Seit der Bundestagswahl 2021 pendelt die cdu/cducsu in den Umfragen zwischen 25 und 26 Prozent, ein Rückgang gegenüber ihrem Ergebnis von 28,6 Prozent bei der Wahl 2025. Die AfD hingegen legte von 10,3 auf 24 bis 25,5 Prozent zu, während die SPD stabil bei 15 bis 16 Prozent liegt – weit entfernt von ihrem Höchststand von 25,7 Prozent im Jahr 2021. Die Grünen verloren auf 11 bis 13 Prozent, und die Linke stieg auf 10 Prozent, nach nur 4,9 Prozent 2021.

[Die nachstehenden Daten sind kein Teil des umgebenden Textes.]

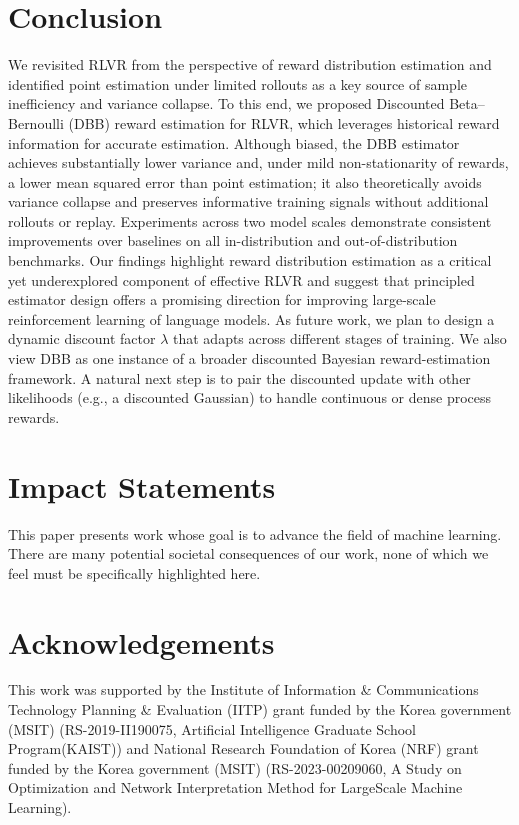 \section{Conclusion}

We revisited RLVR from the perspective of reward distribution estimation and identified point estimation under limited rollouts as a key source of sample inefficiency and variance collapse.
To this end, we proposed Discounted Beta--Bernoulli (DBB) reward estimation for RLVR, which leverages historical reward information for accurate estimation.
Although biased, the DBB estimator achieves substantially lower variance and, under mild non-stationarity of rewards, a lower mean squared error than point estimation; it also theoretically avoids variance collapse and preserves informative training signals without additional rollouts or replay.
Experiments across two model scales demonstrate consistent improvements over baselines on all in-distribution and out-of-distribution benchmarks.
Our findings highlight reward distribution estimation as a critical yet underexplored component of effective RLVR and suggest that principled estimator design offers a promising direction for improving large-scale reinforcement learning of language models.
As future work, we plan to design a dynamic discount factor $\lambda$ that adapts across different stages of training.
We also view DBB as one instance of a broader discounted Bayesian reward-estimation framework.
A natural next step is to pair the discounted update with other likelihoods (e.g., a discounted Gaussian) to handle continuous or dense process rewards.


\section*{Impact Statements}
This paper presents work whose goal is to advance the field of machine learning. There are many potential societal consequences of our work, none of which we feel must be specifically highlighted here.

\section*{Acknowledgements}
This work was supported by the Institute of Information \& Communications Technology Planning \& Evaluation (IITP) grant funded by the Korea government (MSIT) (RS-2019-II190075, Artificial Intelligence Graduate School Program(KAIST)) and National Research Foundation of Korea (NRF) grant funded by the Korea government (MSIT)
(RS-2023-00209060, A Study on Optimization and Network Interpretation Method for LargeScale Machine Learning).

Bei der Wahl 2025 hatte die cdu/cducsu mit 28,6 Prozent gesiegt und eine Koalition mit der SPD gebildet. Doch nun deuten Umfragen darauf hin, dass weder eine der beiden Parteien allein noch ihr schwarz-rotes Bündnis eine Mehrheit erreichen könnte. Spahn beharrt darauf, dass es keine realistische Alternative zur Zusammenarbeit mit der SPD gebe, und fordert echte Kompromisse, die "handfeste Ergebnisse" bringen. Sein Motto für die künftige Kooperation lautet schlicht: "Müssen."
Doch die Herausforderungen bleiben. Die ersten neun Monate der Koalition waren von häufigen Meinungsverschiedenheiten geprägt. Mit Blick auf die anstehenden Landtagswahlen könnte sich eine Situation ergeben, in der keine regierungsfähige Mehrheit ohne Einbindung der AfD oder der Linken möglich ist. Die cdu hat jedoch eine Zusammenarbeit mit beiden Parteien kategorisch ausgeschlossen – die Optionen für eine stabile Regierung sind damit begrenzt.
Ohne klare Mehrheit müssen Union und SPD entweder ihr Bündnis festigen oder nach neuen Partnerschaften suchen. Die Grünen könnten eine mögliche Mehrheit ermöglichen, doch die Weigerung der cdu, mit AfD oder Linker zu kooperieren, verengt den Spielraum. Vorerst bleibt Spahns Appell zu mehr Kompromissbereitschaft der naheliegendste Weg nach vorn.